It was not possible to reliably estimate D from the largest value in the widest plateau region in the plot of running average slope vs log(r) because it was difficult to define the extent of the plateau, particularly its start and end points. Sometimes, more than one plateau in a plot had the same width. Due to these ambiguities, the analysis could not continue to a D estimate. When an additional criterion was added that the widest plateau fell within the middle third of the plot [21], this resulted in reliable and unambiguous estimates with PI<0.3 (Table 2). This method is a modification of the Middle Third Rule [21].

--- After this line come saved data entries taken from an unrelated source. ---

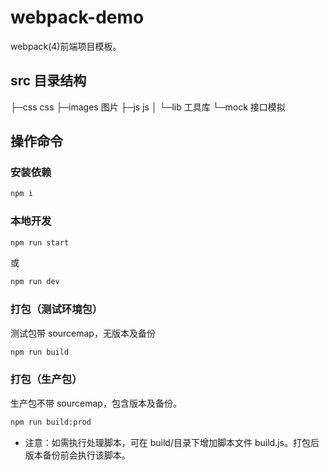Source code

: # webpack-demo

webpack(4)前端项目模板。

## src 目录结构

├─css css
├─images 图片
├─js js
│ └─lib 工具库
└─mock 接口模拟

## 操作命令

### 安装依赖

```sh
npm i
```

### 本地开发

```sh
npm run start
```

或

```sh
npm run dev
```

### 打包（测试环境包）

测试包带 sourcemap，无版本及备份

```sh
npm run build
```

### 打包（生产包）

生产包不带 sourcemap，包含版本及备份。

```sh
npm run build:prod
```

- 注意：如需执行处理脚本，可在 build/目录下增加脚本文件 build.js。打包后版本备份前会执行该脚本。
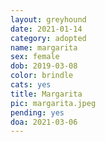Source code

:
 ```yaml
---
layout: greyhound
date: 2021-01-14
category: adopted
name: margarita
sex: female
dob: 2019-03-08
color: brindle
cats: yes
title: Margarita
pic: margarita.jpeg
pending: yes
doa: 2021-03-06
---
```


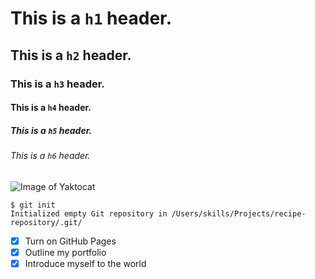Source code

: # This is a `h1` header.
## This is a `h2` header.
### This is a `h3` header.
#### This is a `h4` header.
##### This is a `h5` header.
###### This is a `h6` header.
![Image of Yaktocat](https://octodex.github.com/images/yaktocat.png)
```
$ git init
Initialized empty Git repository in /Users/skills/Projects/recipe-repository/.git/
```
- [x] Turn on GitHub Pages
- [x] Outline my portfolio
- [x] Introduce myself to the world
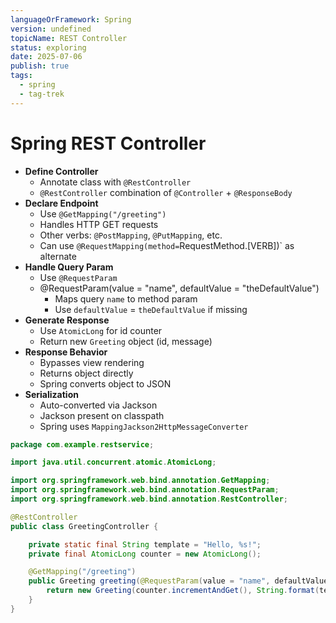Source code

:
 ```yaml
---
languageOrFramework: Spring
version: undefined
topicName: REST Controller
status: exploring
date: 2025-07-06
publish: true
tags:
  - spring
  - tag-trek
---
```

# Spring REST Controller
- **Define Controller**
     - Annotate class with `@RestController`
    - `@RestController` combination of `@Controller` + `@ResponseBody`
- **Declare Endpoint**
    - Use `@GetMapping("/greeting")`
    - Handles HTTP GET requests
    - Other verbs: `@PostMapping`, `@PutMapping`, etc.
    - Can use `@RequestMapping(method=`RequestMethod.[VERB])` as alternate
- **Handle Query Param**
    - Use `@RequestParam`
    - @RequestParam(value = "name", defaultValue = "theDefaultValue")
        - Maps query `name` to method param
        - Use `defaultValue` = `theDefaultValue` if missing
- **Generate Response**
    - Use `AtomicLong` for id counter
    - Return new `Greeting` object (id, message)
- **Response Behavior**
     - Bypasses view rendering
    - Returns object directly
    - Spring converts object to JSON
- **Serialization**
    - Auto-converted via Jackson
    - Jackson present on classpath
    - Spring uses `MappingJackson2HttpMessageConverter`


```java
package com.example.restservice;

import java.util.concurrent.atomic.AtomicLong;

import org.springframework.web.bind.annotation.GetMapping;
import org.springframework.web.bind.annotation.RequestParam;
import org.springframework.web.bind.annotation.RestController;

@RestController
public class GreetingController {

	private static final String template = "Hello, %s!";
	private final AtomicLong counter = new AtomicLong();

	@GetMapping("/greeting")
	public Greeting greeting(@RequestParam(value = "name", defaultValue = "World") String name) {
		return new Greeting(counter.incrementAndGet(), String.format(template, name));
	}
}
```
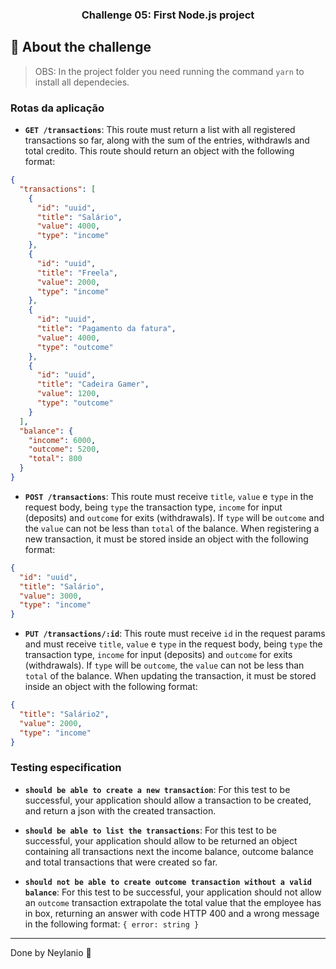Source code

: <h3 align="center">
  Challenge 05: First Node.js project
</h3>

## :rocket: About the challenge

> OBS: In the project folder you need running the command `yarn` to install all dependecies.

### Rotas da aplicação

- **`GET /transactions`**: This route must return a list with all registered transactions so far, along with the sum of the entries, withdrawls and total credito. This route should return an object with the following format:

```json
{
  "transactions": [
    {
      "id": "uuid",
      "title": "Salário",
      "value": 4000,
      "type": "income"
    },
    {
      "id": "uuid",
      "title": "Freela",
      "value": 2000,
      "type": "income"
    },
    {
      "id": "uuid",
      "title": "Pagamento da fatura",
      "value": 4000,
      "type": "outcome"
    },
    {
      "id": "uuid",
      "title": "Cadeira Gamer",
      "value": 1200,
      "type": "outcome"
    }
  ],
  "balance": {
    "income": 6000,
    "outcome": 5200,
    "total": 800
  }
}
```

- **`POST /transactions`**: This route must receive `title`, `value` e `type` in the request body, being `type` the transaction type, `income` for input (deposits) and `outcome` for exits (withdrawals). If `type` will be `outcome` and the `value` can not be less than `total` of the balance. When registering a new transaction, it must be stored inside an object with the following format:

```json
{
  "id": "uuid",
  "title": "Salário",
  "value": 3000,
  "type": "income"
}
```

- **`PUT /transactions/:id`**: This route must receive `id` in the request params and must receive `title`, `value` e `type` in the request body, being `type` the transaction type, `income` for input (deposits) and `outcome` for exits (withdrawals). If `type` will be `outcome`, the `value` can not be less than `total` of the balance. When updating the transaction, it must be stored inside an object with the following format:

```json
{
  "title": "Salário2",
  "value": 2000,
  "type": "income"
}
```

### Testing especification

- **`should be able to create a new transaction`**: For this test to be successful, your application should allow a transaction to be created, and return a json with the created transaction.

- **`should be able to list the transactions`**: For this test to be successful, your application should allow to be returned an object containing all transactions next the income balance, outcome balance and total transactions that were created so far.

- **`should not be able to create outcome transaction without a valid balance`**: For this test to be successful, your application should not allow an `outcome` transaction extrapolate the total value that the employee has in box, returning an answer with code HTTP 400 and a wrong message in the following format: `{ error: string }`

---

Done by Neylanio :wave:
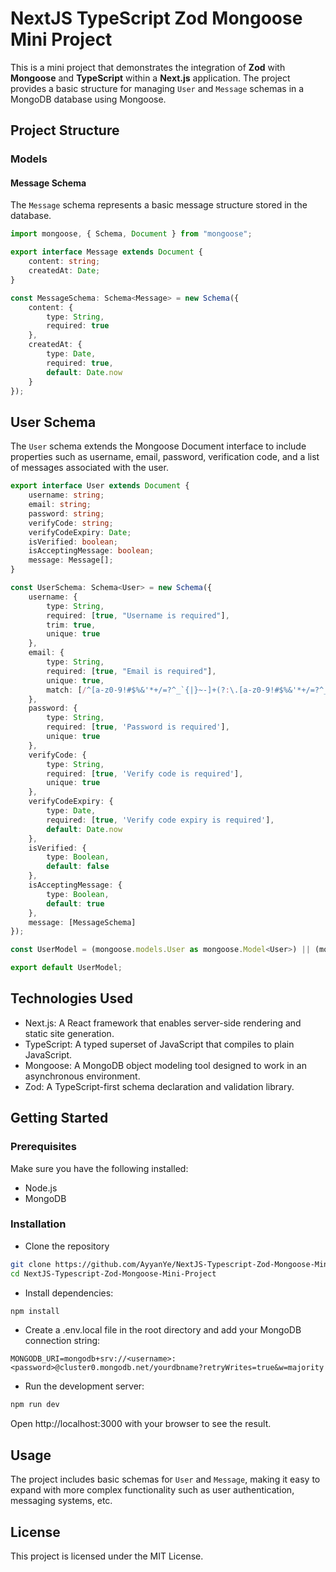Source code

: # NextJS TypeScript Zod Mongoose Mini Project

This is a mini project that demonstrates the integration of **Zod** with **Mongoose** and **TypeScript** within a **Next.js** application. The project provides a basic structure for managing `User` and `Message` schemas in a MongoDB database using Mongoose.

## Project Structure

### Models

#### Message Schema
The `Message` schema represents a basic message structure stored in the database.

```typescript
import mongoose, { Schema, Document } from "mongoose";

export interface Message extends Document {
    content: string;
    createdAt: Date;
}

const MessageSchema: Schema<Message> = new Schema({
    content: {
        type: String,
        required: true
    },
    createdAt: {
        type: Date,
        required: true,
        default: Date.now
    }
});
```

## User Schema

The `User` schema extends the Mongoose Document interface to include properties such as username, email, password, verification code, and a list of messages associated with the user.

```typescript
export interface User extends Document {
    username: string;
    email: string;
    password: string;
    verifyCode: string;
    verifyCodeExpiry: Date;
    isVerified: boolean;
    isAcceptingMessage: boolean;
    message: Message[];
}

const UserSchema: Schema<User> = new Schema({
    username: {
        type: String,
        required: [true, "Username is required"],
        trim: true,
        unique: true
    },
    email: {
        type: String,
        required: [true, "Email is required"],
        unique: true,
        match: [/^[a-z0-9!#$%&'*+/=?^_`{|}~-]+(?:\.[a-z0-9!#$%&'*+/=?^_`{|}~-]+)*@(?:[a-z0-9](?:[a-z0-9-]*[a-z0-9])?\.)+[a-z0-9](?:[a-z0-9-]*[a-z0-9])?$/, 'Please use a valid email address']
    },
    password: {
        type: String,
        required: [true, 'Password is required'],
        unique: true
    },
    verifyCode: {
        type: String,
        required: [true, 'Verify code is required'],
        unique: true
    },
    verifyCodeExpiry: {
        type: Date,
        required: [true, 'Verify code expiry is required'],
        default: Date.now
    },
    isVerified: {
        type: Boolean,
        default: false
    },
    isAcceptingMessage: {
        type: Boolean,
        default: true
    },
    message: [MessageSchema]
});

const UserModel = (mongoose.models.User as mongoose.Model<User>) || (mongoose.model<User>("User", UserSchema));

export default UserModel;
```

## Technologies Used

- Next.js: A React framework that enables server-side rendering and static site generation.
- TypeScript: A typed superset of JavaScript that compiles to plain JavaScript.
- Mongoose: A MongoDB object modeling tool designed to work in an asynchronous environment.
- Zod: A TypeScript-first schema declaration and validation library.

## Getting Started

### Prerequisites
Make sure you have the following installed:

- Node.js
- MongoDB

### Installation

- Clone the repository
```bash
git clone https://github.com/AyyanYe/NextJS-Typescript-Zod-Mongoose-Mini-Project.git
cd NextJS-Typescript-Zod-Mongoose-Mini-Project
```
- Install dependencies:
```bash
npm install
```
- Create a .env.local file in the root directory and add your MongoDB connection string:
```env
MONGODB_URI=mongodb+srv://<username>:<password>@cluster0.mongodb.net/yourdbname?retryWrites=true&w=majority
```
- Run the development server:
```bash
npm run dev
```
Open http://localhost:3000 with your browser to see the result.

## Usage

The project includes basic schemas for `User` and `Message`, making it easy to expand with more complex functionality such as user authentication, messaging systems, etc.

## License

This project is licensed under the MIT License.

Comparability of D estimates by sampling frequency and embedding dimension

The correlation dimension was estimated using the optimised parameters and strategies (τ = 4.4 ms, 64 boxes and the optimised scaling method) for VEPs recorded at 5000 Hz and 3606 Hz at their original and halved sampling frequencies (2500 and 1803 Hz respectively) and compared. Estimates of D at original and halved sampling frequency were highly correlated R = 0.99 (Fig 3). There were no significant differences in the estimates of D (F1, 9 = 0.00, p = 0.99, mean difference = 0.00). These results were found by estimating fractal dimension from D at m = 7 for VEPs sampled at 3606 and 5000 Hz, m = 6 for 1803 Hz and m = 5 for 1000 Hz.

Fig 3

Scatterplot of D estimated from VEPs from full and halved sampling frequencies for the same delay times of 4.4 ms.

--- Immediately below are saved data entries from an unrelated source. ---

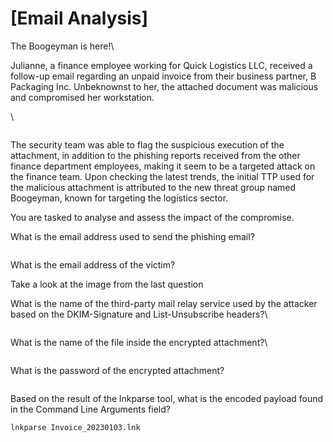 # \[Email Analysis]

The Boogeyman is here!\


Julianne, a finance employee working for Quick Logistics LLC, received a follow-up email regarding an unpaid invoice from their business partner, B Packaging Inc. Unbeknownst to her, the attached document was malicious and compromised her workstation.

\


<figure><img src="https://tryhackme-images.s3.amazonaws.com/user-uploads/5dbea226085ab6182a2ee0f7/room-content/28bbc4ff07b8ad16da155894ca3d2d73.png" alt=""><figcaption></figcaption></figure>

The security team was able to flag the suspicious execution of the attachment, in addition to the phishing reports received from the other finance department employees, making it seem to be a targeted attack on the finance team. Upon checking the latest trends, the initial TTP used for the malicious attachment is attributed to the new threat group named Boogeyman, known for targeting the logistics sector.

You are tasked to analyse and assess the impact of the compromise.





&#x20;What is the email address used to send the phishing email?

<figure><img src="https://camo.githubusercontent.com/27350f2cf765217073527cf425716a3c618280a5f18dade2e7503c6ff9835645/68747470733a2f2f692e696d6775722e636f6d2f393556385635682e706e67" alt=""><figcaption></figcaption></figure>

What is the email address of the victim?

Take a look at the image from the last question

What is the name of the third-party mail relay service used by the attacker based on the DKIM-Signature and List-Unsubscribe headers?\


<figure><img src="https://camo.githubusercontent.com/1b83caa904fed65d0e4541af20c2ccfc7d4bc5194c5a86897b39d15225487c50/68747470733a2f2f692e696d6775722e636f6d2f33397a77536b6f2e706e67" alt=""><figcaption></figcaption></figure>

What is the name of the file inside the encrypted attachment?\


<figure><img src="https://camo.githubusercontent.com/7d0116fca5ec7939e8d6731bfc2273cf351ea98986eab7f112b75cd46007f99b/68747470733a2f2f692e696d6775722e636f6d2f57554f51464e412e706e67" alt=""><figcaption></figcaption></figure>

What is the password of the encrypted attachment?

<figure><img src="https://camo.githubusercontent.com/b7dff445f208cfbe746897b232a48aaa16c08e5ae1cf4521d3ba12cc20ac8193/68747470733a2f2f692e696d6775722e636f6d2f74483058644b6b2e706e67" alt=""><figcaption></figcaption></figure>

Based on the result of the lnkparse tool, what is the encoded payload found in the Command Line Arguments field?

```bash
lnkparse Invoice_20230103.lnk 
```

&#x20;

<figure><img src="https://camo.githubusercontent.com/c66f4fe8057502b360e2abef9c614976ccc2315e499d4171e0a0ca6ccf449e0e/68747470733a2f2f692e696d6775722e636f6d2f417a764c3659632e706e67" alt=""><figcaption></figcaption></figure>

&#x20;

<figure><img src="https://camo.githubusercontent.com/d43622e98578088358e000a09f986cf19dd060793433b332024336bd10caafe3/68747470733a2f2f692e696d6775722e636f6d2f614c49326d65542e706e67" alt=""><figcaption></figcaption></figure>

Phase 2: Piloting the optimised method

The VEPs analysed were from a group of adults with normal (n = 4) and abnormal (n = 8) visual systems, recorded using the Medelec Synergy system with a 1000 Hz sampling frequency, single band pass filtered (1–50 Hz), with the 50 Hz notch filter applied to exclude mains electricity noise. The abnormal visual systems in the adults were due to a variety of causes including amblyopia, strabismus, pathological myopia and retinal vein occlusion. Visual evoked potentials in response to black-white (100% luminance contrast) and isoluminant magenta-cyan (42% chromatic contrast) gratings were analysed and compared between the normal and abnormal visual systems. Grassberger and Procaccia’s algorithm was implemented using τ as the closest approximation for 4.4 ms. The Shapiro-Wilk test [26] indicated the data were normally distributed. Analysis of variance was run with stimulus type (black-white or red-green) and viewing condition (monocular or binocular) as within subjects factors, group (normal or abnormal) as the between group factor and adjustment for multiple comparisons (Bonferroni correction). Estimated marginal means for D were 2.79 (95%CI 2.62–2.95) for the control group and 3.08 (95% CI 2.91–3.25) for the abnormal group and were found to be statistically significantly different (p = 0.02).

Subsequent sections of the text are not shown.